## What you need to do
Reproduce only the lines of the material below that start at the line containing "is a generic" and stop at the line containing "be consulted again.". Keep both end lines.

## Dataset excerpts
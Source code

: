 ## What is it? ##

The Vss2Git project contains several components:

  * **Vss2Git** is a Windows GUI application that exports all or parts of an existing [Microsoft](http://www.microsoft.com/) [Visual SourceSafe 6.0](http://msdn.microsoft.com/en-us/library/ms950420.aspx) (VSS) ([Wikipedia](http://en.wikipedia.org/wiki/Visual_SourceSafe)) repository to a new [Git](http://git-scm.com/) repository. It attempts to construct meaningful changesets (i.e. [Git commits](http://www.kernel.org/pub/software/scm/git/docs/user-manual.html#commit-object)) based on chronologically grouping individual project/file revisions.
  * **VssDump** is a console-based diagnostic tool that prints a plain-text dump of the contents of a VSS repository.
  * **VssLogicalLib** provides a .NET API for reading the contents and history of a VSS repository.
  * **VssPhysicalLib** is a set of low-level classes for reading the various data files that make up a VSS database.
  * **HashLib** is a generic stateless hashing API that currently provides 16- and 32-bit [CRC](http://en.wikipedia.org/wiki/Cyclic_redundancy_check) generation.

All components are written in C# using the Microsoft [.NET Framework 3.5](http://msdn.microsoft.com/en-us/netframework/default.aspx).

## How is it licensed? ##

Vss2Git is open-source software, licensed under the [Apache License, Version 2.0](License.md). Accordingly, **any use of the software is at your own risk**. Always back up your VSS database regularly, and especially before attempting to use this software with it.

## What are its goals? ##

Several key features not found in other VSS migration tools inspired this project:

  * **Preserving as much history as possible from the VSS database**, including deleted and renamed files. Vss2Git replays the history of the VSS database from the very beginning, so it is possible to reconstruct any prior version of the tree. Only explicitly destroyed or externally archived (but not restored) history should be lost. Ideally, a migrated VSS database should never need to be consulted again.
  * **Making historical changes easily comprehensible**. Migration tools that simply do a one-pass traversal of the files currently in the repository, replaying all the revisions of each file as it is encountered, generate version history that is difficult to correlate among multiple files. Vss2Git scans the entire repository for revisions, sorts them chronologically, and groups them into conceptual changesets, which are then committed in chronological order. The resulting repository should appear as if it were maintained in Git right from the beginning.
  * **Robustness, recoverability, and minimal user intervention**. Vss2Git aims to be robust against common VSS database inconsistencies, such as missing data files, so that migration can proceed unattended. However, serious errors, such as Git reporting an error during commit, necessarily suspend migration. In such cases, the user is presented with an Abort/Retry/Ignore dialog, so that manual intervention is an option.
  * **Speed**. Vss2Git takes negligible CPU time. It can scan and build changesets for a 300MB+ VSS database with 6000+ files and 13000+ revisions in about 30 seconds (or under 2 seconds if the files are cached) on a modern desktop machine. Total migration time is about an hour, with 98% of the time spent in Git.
==
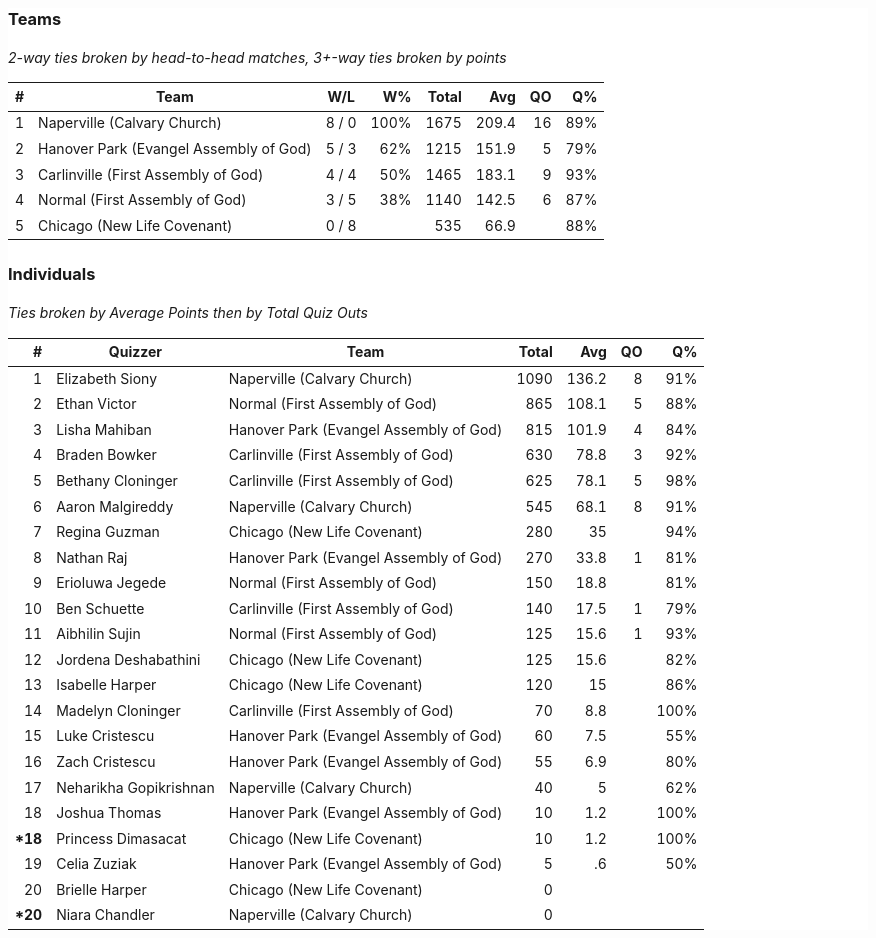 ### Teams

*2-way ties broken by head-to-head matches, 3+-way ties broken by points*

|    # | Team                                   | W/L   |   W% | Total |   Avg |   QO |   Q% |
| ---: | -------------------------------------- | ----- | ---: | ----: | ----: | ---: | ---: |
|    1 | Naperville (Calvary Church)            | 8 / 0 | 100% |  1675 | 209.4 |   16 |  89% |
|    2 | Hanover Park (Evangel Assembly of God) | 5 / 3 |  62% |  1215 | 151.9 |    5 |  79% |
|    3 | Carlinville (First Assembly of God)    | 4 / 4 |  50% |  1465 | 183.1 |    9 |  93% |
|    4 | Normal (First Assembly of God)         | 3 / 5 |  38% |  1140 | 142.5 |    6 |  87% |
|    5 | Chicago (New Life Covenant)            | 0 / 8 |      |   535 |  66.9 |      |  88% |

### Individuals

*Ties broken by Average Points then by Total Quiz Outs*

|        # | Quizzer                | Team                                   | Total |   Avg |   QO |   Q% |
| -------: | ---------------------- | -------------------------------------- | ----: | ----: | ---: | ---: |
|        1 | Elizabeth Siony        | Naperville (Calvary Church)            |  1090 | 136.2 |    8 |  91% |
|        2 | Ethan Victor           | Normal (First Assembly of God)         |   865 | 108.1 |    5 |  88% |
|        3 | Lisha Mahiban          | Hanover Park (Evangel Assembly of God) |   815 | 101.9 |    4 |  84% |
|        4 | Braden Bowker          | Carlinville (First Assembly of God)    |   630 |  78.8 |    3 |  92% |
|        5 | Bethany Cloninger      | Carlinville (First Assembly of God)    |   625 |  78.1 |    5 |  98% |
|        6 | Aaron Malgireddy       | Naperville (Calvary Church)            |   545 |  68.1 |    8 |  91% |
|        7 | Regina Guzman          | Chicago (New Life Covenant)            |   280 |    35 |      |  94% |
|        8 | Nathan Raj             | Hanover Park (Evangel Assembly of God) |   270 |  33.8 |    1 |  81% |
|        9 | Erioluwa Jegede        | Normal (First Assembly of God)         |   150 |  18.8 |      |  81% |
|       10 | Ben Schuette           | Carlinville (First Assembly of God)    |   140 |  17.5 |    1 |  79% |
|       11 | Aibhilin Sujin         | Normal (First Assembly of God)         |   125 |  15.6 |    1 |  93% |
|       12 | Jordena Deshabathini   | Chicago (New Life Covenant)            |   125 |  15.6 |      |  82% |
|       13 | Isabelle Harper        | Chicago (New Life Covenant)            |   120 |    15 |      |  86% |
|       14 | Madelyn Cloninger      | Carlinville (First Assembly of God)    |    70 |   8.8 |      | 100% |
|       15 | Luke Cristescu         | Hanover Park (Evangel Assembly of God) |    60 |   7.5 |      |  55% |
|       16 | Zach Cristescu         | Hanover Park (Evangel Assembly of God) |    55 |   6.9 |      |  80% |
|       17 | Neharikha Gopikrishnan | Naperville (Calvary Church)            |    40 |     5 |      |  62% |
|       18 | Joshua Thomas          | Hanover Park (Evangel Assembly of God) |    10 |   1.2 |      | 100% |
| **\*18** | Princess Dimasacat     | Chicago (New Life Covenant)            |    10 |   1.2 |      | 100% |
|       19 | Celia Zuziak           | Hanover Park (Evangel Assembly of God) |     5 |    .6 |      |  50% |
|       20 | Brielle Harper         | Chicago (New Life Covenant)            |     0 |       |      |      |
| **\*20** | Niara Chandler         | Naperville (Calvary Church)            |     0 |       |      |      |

## Exercise answer
  * **HashLib** is a generic stateless hashing API that currently provides 16- and 32-bit [CRC](http://en.wikipedia.org/wiki/Cyclic_redundancy_check) generation.

All components are written in C# using the Microsoft [.NET Framework 3.5](http://msdn.microsoft.com/en-us/netframework/default.aspx).

## How is it licensed? ##

Vss2Git is open-source software, licensed under the [Apache License, Version 2.0](License.md). Accordingly, **any use of the software is at your own risk**. Always back up your VSS database regularly, and especially before attempting to use this software with it.

## What are its goals? ##

Several key features not found in other VSS migration tools inspired this project:

  * **Preserving as much history as possible from the VSS database**, including deleted and renamed files. Vss2Git replays the history of the VSS database from the very beginning, so it is possible to reconstruct any prior version of the tree. Only explicitly destroyed or externally archived (but not restored) history should be lost. Ideally, a migrated VSS database should never need to be consulted again.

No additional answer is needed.